┌─ INPUT FOR THIS TASK
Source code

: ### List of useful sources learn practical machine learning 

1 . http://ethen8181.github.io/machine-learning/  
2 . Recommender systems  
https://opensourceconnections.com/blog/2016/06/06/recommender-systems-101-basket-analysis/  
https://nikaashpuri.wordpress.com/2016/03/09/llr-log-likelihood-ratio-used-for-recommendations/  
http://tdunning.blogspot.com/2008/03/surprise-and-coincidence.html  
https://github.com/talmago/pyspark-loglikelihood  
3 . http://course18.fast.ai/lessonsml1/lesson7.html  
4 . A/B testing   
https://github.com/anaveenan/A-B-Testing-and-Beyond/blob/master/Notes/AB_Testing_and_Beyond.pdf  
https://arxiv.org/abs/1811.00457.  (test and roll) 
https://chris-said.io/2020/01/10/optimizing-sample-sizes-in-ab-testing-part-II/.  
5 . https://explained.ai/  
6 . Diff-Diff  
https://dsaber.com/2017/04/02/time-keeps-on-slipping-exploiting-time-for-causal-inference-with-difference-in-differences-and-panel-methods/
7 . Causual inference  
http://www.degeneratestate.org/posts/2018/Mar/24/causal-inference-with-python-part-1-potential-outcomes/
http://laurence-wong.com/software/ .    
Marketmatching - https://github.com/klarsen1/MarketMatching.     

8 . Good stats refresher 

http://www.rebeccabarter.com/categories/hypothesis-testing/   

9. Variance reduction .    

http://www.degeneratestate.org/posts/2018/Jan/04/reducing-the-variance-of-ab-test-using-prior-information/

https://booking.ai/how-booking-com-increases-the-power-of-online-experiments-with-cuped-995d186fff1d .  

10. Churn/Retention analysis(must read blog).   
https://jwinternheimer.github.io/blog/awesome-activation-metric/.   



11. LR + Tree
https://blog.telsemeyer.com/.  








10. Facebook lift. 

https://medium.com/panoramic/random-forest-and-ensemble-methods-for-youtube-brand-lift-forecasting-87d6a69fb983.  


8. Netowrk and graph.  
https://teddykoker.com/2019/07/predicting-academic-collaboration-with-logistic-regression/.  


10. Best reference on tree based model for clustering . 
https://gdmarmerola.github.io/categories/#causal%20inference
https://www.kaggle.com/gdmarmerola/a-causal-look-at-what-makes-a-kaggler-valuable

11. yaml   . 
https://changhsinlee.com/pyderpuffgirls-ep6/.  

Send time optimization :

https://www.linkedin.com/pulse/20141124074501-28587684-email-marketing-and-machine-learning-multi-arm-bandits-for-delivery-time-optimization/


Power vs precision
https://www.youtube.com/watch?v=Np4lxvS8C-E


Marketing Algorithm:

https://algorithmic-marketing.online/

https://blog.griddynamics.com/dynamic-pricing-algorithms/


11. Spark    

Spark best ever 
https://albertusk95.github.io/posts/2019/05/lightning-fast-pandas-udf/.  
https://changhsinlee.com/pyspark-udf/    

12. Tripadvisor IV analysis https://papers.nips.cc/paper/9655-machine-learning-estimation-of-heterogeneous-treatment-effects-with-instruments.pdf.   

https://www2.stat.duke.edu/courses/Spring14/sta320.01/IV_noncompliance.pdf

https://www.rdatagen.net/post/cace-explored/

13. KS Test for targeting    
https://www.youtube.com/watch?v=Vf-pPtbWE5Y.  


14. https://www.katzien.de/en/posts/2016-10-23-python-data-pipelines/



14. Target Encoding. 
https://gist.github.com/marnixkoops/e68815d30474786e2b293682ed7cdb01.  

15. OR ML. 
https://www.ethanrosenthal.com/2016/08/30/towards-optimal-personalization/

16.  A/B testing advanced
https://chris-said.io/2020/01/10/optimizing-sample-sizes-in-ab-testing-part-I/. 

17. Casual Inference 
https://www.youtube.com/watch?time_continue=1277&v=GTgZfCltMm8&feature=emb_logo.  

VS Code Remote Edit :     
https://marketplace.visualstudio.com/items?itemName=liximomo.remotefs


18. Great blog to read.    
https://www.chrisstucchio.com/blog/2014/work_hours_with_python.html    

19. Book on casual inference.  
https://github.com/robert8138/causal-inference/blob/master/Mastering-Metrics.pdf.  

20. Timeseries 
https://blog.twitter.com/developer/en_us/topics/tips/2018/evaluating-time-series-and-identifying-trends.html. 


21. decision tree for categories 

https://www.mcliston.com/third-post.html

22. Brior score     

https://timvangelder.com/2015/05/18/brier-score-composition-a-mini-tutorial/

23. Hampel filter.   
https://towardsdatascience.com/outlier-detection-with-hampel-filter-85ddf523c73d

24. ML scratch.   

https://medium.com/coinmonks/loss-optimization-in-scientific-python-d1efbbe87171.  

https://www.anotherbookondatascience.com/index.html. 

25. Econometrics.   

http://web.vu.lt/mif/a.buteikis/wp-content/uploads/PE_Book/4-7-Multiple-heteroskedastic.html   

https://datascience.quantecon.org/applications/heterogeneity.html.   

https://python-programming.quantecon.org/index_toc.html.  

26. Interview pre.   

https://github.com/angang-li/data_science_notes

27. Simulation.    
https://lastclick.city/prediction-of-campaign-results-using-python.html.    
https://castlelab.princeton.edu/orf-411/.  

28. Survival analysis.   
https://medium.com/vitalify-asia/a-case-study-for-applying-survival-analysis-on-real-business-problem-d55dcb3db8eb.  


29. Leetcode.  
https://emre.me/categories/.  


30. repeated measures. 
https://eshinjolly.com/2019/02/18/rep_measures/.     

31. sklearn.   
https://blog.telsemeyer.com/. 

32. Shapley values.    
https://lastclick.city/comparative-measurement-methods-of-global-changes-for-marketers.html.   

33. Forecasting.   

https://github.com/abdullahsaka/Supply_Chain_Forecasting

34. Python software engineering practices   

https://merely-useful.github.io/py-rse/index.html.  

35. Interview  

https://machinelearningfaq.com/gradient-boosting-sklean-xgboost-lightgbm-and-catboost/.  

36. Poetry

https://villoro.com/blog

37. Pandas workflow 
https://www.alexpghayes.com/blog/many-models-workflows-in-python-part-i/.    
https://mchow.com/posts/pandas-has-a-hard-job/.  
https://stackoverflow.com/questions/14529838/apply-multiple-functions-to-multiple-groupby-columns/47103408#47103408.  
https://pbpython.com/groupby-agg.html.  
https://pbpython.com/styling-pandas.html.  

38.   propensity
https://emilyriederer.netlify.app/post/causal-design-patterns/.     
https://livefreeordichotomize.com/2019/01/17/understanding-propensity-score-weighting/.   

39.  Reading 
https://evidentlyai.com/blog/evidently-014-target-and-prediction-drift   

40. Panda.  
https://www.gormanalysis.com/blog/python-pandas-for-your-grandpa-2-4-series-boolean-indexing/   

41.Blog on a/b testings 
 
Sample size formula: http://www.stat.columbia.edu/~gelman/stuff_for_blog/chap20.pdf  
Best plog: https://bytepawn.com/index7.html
└─
▸ **WORK TO COMPLETE**
Once more, set down the full listing, verbatim.

▸ **SOLUTION FOR THIS TASK**
Source code

: ### List of useful sources learn practical machine learning 

1 . http://ethen8181.github.io/machine-learning/  
2 . Recommender systems  
https://opensourceconnections.com/blog/2016/06/06/recommender-systems-101-basket-analysis/  
https://nikaashpuri.wordpress.com/2016/03/09/llr-log-likelihood-ratio-used-for-recommendations/  
http://tdunning.blogspot.com/2008/03/surprise-and-coincidence.html  
https://github.com/talmago/pyspark-loglikelihood  
3 . http://course18.fast.ai/lessonsml1/lesson7.html  
4 . A/B testing   
https://github.com/anaveenan/A-B-Testing-and-Beyond/blob/master/Notes/AB_Testing_and_Beyond.pdf  
https://arxiv.org/abs/1811.00457.  (test and roll) 
https://chris-said.io/2020/01/10/optimizing-sample-sizes-in-ab-testing-part-II/.  
5 . https://explained.ai/  
6 . Diff-Diff  
https://dsaber.com/2017/04/02/time-keeps-on-slipping-exploiting-time-for-causal-inference-with-difference-in-differences-and-panel-methods/
7 . Causual inference  
http://www.degeneratestate.org/posts/2018/Mar/24/causal-inference-with-python-part-1-potential-outcomes/
http://laurence-wong.com/software/ .    
Marketmatching - https://github.com/klarsen1/MarketMatching.     

8 . Good stats refresher 

http://www.rebeccabarter.com/categories/hypothesis-testing/   

9. Variance reduction .    

http://www.degeneratestate.org/posts/2018/Jan/04/reducing-the-variance-of-ab-test-using-prior-information/

https://booking.ai/how-booking-com-increases-the-power-of-online-experiments-with-cuped-995d186fff1d .  

10. Churn/Retention analysis(must read blog).   
https://jwinternheimer.github.io/blog/awesome-activation-metric/.   



11. LR + Tree
https://blog.telsemeyer.com/.  








10. Facebook lift. 

https://medium.com/panoramic/random-forest-and-ensemble-methods-for-youtube-brand-lift-forecasting-87d6a69fb983.  


8. Netowrk and graph.  
https://teddykoker.com/2019/07/predicting-academic-collaboration-with-logistic-regression/.  


10. Best reference on tree based model for clustering . 
https://gdmarmerola.github.io/categories/#causal%20inference
https://www.kaggle.com/gdmarmerola/a-causal-look-at-what-makes-a-kaggler-valuable

11. yaml   . 
https://changhsinlee.com/pyderpuffgirls-ep6/.  

Send time optimization :

https://www.linkedin.com/pulse/20141124074501-28587684-email-marketing-and-machine-learning-multi-arm-bandits-for-delivery-time-optimization/


Power vs precision
https://www.youtube.com/watch?v=Np4lxvS8C-E


Marketing Algorithm:

https://algorithmic-marketing.online/

https://blog.griddynamics.com/dynamic-pricing-algorithms/


11. Spark    

Spark best ever 
https://albertusk95.github.io/posts/2019/05/lightning-fast-pandas-udf/.  
https://changhsinlee.com/pyspark-udf/    

12. Tripadvisor IV analysis https://papers.nips.cc/paper/9655-machine-learning-estimation-of-heterogeneous-treatment-effects-with-instruments.pdf.   

https://www2.stat.duke.edu/courses/Spring14/sta320.01/IV_noncompliance.pdf

https://www.rdatagen.net/post/cace-explored/

13. KS Test for targeting    
https://www.youtube.com/watch?v=Vf-pPtbWE5Y.  


14. https://www.katzien.de/en/posts/2016-10-23-python-data-pipelines/



14. Target Encoding. 
https://gist.github.com/marnixkoops/e68815d30474786e2b293682ed7cdb01.  

15. OR ML. 
https://www.ethanrosenthal.com/2016/08/30/towards-optimal-personalization/

16.  A/B testing advanced
https://chris-said.io/2020/01/10/optimizing-sample-sizes-in-ab-testing-part-I/. 

17. Casual Inference 
https://www.youtube.com/watch?time_continue=1277&v=GTgZfCltMm8&feature=emb_logo.  

VS Code Remote Edit :     
https://marketplace.visualstudio.com/items?itemName=liximomo.remotefs


18. Great blog to read.    
https://www.chrisstucchio.com/blog/2014/work_hours_with_python.html    

19. Book on casual inference.  
https://github.com/robert8138/causal-inference/blob/master/Mastering-Metrics.pdf.  

20. Timeseries 
https://blog.twitter.com/developer/en_us/topics/tips/2018/evaluating-time-series-and-identifying-trends.html. 


21. decision tree for categories 

https://www.mcliston.com/third-post.html

22. Brior score     

https://timvangelder.com/2015/05/18/brier-score-composition-a-mini-tutorial/

23. Hampel filter.   
https://towardsdatascience.com/outlier-detection-with-hampel-filter-85ddf523c73d

24. ML scratch.   

https://medium.com/coinmonks/loss-optimization-in-scientific-python-d1efbbe87171.  

https://www.anotherbookondatascience.com/index.html. 

25. Econometrics.   

http://web.vu.lt/mif/a.buteikis/wp-content/uploads/PE_Book/4-7-Multiple-heteroskedastic.html   

https://datascience.quantecon.org/applications/heterogeneity.html.   

https://python-programming.quantecon.org/index_toc.html.  

26. Interview pre.   

https://github.com/angang-li/data_science_notes

27. Simulation.    
https://lastclick.city/prediction-of-campaign-results-using-python.html.    
https://castlelab.princeton.edu/orf-411/.  

28. Survival analysis.   
https://medium.com/vitalify-asia/a-case-study-for-applying-survival-analysis-on-real-business-problem-d55dcb3db8eb.  


29. Leetcode.  
https://emre.me/categories/.  


30. repeated measures. 
https://eshinjolly.com/2019/02/18/rep_measures/.     

31. sklearn.   
https://blog.telsemeyer.com/. 

32. Shapley values.    
https://lastclick.city/comparative-measurement-methods-of-global-changes-for-marketers.html.   

33. Forecasting.   

https://github.com/abdullahsaka/Supply_Chain_Forecasting

34. Python software engineering practices   

https://merely-useful.github.io/py-rse/index.html.  

35. Interview  

https://machinelearningfaq.com/gradient-boosting-sklean-xgboost-lightgbm-and-catboost/.  

36. Poetry

https://villoro.com/blog

37. Pandas workflow 
https://www.alexpghayes.com/blog/many-models-workflows-in-python-part-i/.    
https://mchow.com/posts/pandas-has-a-hard-job/.  
https://stackoverflow.com/questions/14529838/apply-multiple-functions-to-multiple-groupby-columns/47103408#47103408.  
https://pbpython.com/groupby-agg.html.  
https://pbpython.com/styling-pandas.html.  

38.   propensity
https://emilyriederer.netlify.app/post/causal-design-patterns/.     
https://livefreeordichotomize.com/2019/01/17/understanding-propensity-score-weighting/.   

39.  Reading 
https://evidentlyai.com/blog/evidently-014-target-and-prediction-drift   

40. Panda.  
https://www.gormanalysis.com/blog/python-pandas-for-your-grandpa-2-4-series-boolean-indexing/   

41.Blog on a/b testings 
 
Sample size formula: http://www.stat.columbia.edu/~gelman/stuff_for_blog/chap20.pdf  
Best plog: https://bytepawn.com/index7.html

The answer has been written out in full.